Een 53-jarige Arnhemmer die na een veroordeling weer aan de slag wil als verpleegkundige krijgt definitief geen verklaring omtrent gedrag. De man stapte in hoger beroep naar de Raad van State om alsnog deze verklaring van goed gedrag te krijgen, maar dit werd afgewezen. De man werd in 2006 veroordeeld voor een zedendelict.
Het ministerie van justitie weigerde hem eerder een Verklaring Omtrent Gedrag (VOG) te geven vanwege zijn veroordeling. Het ministerie rekende hem die veroordeling zwaar aan, omdat het tijdens zijn werk gebeurde met een patiënt.
Buschauffeur
Volgens de verpleegkundige heeft hij veel geleerd van zijn misstap negen jaar geleden. Hij is bereid een uitgebreid persoonlijk-psychologisch onderzoek te ondergaan om vast te stellen of er nog een risico op herhaling bestaat. Hij werkt inmiddels al drie jaar als buschauffeur, tot volle tevredenheid van zijn werkgever. Hij zegt dat dit aantoont dat hij met het verleden heeft gebroken. Volgens de Raad van State is dit niet van belang voor het oordeel. De minister mocht volgens de Raad van State rekening houden met het feit dat de samenleving er belang bij heeft beschermd te blijven tegen strafbare feiten.
Herhaling
De man vindt dat hij intussen genoeg gestraft is. Uit onderzoek bleek dat zolang hij niet in zijn eentje nachtdiensten doet, er geen kans op herhaling is. De Raad van State wees erop dat patiënten zich mogelijk minder op hun gemak voelen als ze weten dat op hun afdeling een verpleegkundige werkt die voor een zedendelict is veroordeeld.
Disproportioneel
Volgens de Raad van State is er bij zedendelicten slechts beperkte ruimte om alsnog over te gaan tot de afgifte van een VOG. Dit kan alleen wanneer de Raad van State oordeelt dat de weigering disproportioneel is. Dit was volgens de Raad van State hier niet het geval.
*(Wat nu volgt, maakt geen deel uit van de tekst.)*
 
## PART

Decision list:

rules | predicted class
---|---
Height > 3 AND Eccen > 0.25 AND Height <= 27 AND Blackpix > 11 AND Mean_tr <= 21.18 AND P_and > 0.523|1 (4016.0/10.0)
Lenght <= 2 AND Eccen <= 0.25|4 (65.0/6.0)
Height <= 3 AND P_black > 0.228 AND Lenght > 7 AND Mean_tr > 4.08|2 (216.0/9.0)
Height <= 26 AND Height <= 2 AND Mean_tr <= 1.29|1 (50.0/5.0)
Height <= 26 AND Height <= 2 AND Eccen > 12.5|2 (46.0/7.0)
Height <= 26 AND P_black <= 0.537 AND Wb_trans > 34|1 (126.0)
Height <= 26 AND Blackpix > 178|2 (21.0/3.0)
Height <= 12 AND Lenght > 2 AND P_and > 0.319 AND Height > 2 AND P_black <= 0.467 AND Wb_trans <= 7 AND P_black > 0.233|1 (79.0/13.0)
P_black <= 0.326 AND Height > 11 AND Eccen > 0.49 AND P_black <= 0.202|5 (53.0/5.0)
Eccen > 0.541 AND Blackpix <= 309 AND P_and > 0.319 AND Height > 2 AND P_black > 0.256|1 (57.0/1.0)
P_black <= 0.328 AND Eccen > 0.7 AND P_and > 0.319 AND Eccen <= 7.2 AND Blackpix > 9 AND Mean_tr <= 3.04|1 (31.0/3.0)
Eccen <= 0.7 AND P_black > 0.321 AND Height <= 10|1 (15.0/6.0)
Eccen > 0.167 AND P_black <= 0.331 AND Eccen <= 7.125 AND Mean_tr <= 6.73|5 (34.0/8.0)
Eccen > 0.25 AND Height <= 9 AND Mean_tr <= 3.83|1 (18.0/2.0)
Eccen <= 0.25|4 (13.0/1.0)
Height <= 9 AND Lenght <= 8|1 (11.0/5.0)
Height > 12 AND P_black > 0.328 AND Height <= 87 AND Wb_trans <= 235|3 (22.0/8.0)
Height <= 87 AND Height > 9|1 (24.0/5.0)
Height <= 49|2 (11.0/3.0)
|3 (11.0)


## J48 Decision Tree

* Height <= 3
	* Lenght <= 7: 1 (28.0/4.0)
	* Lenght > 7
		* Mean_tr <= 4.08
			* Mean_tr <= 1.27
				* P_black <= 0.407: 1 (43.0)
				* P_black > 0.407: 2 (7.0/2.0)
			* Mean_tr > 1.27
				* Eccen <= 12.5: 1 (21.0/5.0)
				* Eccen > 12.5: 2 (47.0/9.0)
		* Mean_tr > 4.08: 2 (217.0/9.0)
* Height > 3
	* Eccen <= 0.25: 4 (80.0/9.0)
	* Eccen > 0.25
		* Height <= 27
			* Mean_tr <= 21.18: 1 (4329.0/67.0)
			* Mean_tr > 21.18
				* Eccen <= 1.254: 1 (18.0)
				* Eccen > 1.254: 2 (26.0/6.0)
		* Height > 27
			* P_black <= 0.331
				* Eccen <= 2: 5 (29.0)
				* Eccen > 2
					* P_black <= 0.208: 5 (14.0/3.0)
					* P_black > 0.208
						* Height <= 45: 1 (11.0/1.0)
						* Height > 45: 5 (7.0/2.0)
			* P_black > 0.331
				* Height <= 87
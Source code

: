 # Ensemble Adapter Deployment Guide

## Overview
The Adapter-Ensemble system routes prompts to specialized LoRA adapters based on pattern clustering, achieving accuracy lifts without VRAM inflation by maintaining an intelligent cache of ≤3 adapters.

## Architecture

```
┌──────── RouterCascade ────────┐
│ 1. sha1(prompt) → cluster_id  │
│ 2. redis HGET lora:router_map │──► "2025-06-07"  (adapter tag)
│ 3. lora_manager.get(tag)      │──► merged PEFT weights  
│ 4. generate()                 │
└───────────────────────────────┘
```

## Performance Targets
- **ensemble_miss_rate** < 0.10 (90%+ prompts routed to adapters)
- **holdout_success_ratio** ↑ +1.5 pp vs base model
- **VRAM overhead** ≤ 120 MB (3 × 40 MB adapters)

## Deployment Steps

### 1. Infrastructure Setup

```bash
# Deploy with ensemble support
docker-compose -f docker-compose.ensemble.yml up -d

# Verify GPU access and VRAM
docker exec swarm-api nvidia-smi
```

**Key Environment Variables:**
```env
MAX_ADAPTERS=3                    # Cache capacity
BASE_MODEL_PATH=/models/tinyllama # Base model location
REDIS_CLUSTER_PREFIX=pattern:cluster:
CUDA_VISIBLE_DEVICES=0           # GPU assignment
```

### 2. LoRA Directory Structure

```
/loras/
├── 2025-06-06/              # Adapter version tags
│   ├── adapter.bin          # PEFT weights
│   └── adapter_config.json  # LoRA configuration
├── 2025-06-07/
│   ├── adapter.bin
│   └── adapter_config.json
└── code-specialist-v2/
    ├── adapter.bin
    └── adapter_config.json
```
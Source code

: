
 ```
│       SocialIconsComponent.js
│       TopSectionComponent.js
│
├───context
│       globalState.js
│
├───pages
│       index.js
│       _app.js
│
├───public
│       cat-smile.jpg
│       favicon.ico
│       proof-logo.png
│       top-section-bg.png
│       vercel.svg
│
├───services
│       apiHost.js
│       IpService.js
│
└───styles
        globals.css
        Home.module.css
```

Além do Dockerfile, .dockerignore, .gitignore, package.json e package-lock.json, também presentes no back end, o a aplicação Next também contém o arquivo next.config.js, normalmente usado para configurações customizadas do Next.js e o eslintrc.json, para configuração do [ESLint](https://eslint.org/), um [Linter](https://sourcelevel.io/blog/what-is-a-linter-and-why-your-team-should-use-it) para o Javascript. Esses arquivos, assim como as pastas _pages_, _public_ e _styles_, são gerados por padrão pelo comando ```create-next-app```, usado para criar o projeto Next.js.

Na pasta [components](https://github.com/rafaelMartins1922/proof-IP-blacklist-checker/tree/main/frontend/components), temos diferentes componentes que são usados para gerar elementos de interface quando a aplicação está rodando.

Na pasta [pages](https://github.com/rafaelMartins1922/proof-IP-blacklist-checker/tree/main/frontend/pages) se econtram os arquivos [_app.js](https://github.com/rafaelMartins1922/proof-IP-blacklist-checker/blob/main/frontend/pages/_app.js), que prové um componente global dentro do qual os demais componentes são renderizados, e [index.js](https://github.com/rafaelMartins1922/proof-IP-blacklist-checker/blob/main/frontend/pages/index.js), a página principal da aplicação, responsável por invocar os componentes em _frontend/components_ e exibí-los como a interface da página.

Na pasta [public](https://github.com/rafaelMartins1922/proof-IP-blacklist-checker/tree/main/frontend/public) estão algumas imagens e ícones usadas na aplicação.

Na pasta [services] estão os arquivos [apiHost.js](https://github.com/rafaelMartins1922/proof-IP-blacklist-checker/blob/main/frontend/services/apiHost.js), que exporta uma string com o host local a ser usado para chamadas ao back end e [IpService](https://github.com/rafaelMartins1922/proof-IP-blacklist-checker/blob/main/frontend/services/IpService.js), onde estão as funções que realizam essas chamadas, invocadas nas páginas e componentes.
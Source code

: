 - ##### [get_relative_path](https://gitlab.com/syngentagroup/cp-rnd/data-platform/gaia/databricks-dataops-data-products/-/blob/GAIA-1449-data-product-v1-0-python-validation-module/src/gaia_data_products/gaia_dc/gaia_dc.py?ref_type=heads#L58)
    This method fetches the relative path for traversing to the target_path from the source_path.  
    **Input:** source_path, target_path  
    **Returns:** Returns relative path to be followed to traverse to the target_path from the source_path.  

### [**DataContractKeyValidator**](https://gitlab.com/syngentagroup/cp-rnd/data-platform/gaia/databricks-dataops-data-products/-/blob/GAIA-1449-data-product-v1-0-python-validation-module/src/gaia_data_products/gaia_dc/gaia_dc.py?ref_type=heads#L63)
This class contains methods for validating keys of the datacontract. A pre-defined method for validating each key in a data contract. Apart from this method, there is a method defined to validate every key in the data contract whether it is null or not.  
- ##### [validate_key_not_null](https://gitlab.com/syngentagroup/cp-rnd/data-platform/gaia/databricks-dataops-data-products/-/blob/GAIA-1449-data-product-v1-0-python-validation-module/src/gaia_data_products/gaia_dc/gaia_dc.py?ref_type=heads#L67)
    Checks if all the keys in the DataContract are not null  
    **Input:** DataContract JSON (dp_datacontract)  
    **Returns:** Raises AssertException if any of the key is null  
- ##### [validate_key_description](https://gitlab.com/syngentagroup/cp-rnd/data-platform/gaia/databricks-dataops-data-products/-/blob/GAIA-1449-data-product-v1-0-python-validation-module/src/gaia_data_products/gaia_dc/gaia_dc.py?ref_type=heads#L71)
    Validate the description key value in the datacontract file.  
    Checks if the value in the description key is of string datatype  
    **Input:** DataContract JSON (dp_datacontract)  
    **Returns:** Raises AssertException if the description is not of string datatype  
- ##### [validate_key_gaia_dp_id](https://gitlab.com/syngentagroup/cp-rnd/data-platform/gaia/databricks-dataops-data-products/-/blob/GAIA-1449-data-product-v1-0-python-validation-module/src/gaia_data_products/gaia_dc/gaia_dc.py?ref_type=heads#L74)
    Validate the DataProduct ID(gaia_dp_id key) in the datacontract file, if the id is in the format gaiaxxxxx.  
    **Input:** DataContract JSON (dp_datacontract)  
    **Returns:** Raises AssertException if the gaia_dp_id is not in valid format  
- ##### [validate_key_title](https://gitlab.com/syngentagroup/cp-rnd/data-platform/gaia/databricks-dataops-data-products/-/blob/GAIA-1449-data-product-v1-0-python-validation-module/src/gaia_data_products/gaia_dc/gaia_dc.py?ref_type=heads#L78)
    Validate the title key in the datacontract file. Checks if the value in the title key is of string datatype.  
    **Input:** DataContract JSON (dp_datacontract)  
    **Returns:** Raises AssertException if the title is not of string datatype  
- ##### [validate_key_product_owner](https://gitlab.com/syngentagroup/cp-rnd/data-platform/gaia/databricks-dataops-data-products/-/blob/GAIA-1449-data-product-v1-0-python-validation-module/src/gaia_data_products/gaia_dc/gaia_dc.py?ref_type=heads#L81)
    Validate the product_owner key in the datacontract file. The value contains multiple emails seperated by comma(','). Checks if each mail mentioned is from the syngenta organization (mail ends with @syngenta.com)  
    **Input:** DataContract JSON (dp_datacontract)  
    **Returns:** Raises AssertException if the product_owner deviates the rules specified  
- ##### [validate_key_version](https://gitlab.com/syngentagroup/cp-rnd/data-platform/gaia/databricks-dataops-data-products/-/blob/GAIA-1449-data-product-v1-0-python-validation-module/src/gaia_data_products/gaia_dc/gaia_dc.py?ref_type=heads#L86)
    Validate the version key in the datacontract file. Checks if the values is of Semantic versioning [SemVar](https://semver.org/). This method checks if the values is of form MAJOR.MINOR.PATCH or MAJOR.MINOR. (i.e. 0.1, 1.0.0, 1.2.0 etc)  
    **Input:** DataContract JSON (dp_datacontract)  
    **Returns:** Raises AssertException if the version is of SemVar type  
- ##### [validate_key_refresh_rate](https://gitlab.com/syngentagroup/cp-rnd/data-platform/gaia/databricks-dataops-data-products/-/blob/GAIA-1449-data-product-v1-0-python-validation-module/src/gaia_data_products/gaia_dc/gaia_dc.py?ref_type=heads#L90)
Het was volgens de Raad van State redelijk dat gezien de ernst van het delict geen VOG meer is afgegeven. Volgens de verpleegkundige moet rekening worden gehouden met zijn jeugdige leeftijd toen hij het zedendelict pleegde, maar volgens de Raad van State is dit niet van belang. Dat de verpleegkundige zonder VOG zijn functie niet meer kan uitvoeren, is voor de Raad van State geen bijzondere omstandigheid. Daarom heeft ook de Raad van State het hoger beroep afgewezen.
Veel werkgevers eisen een VOG van verpleegkundigen die zij in dienst nemen. Er is echter geen wettelijke plicht om een VOG te overleggen bij de aanstelling, zoals dit wel geldt voor personeel in het onderwijs, de kinderopvang en de taxibranche.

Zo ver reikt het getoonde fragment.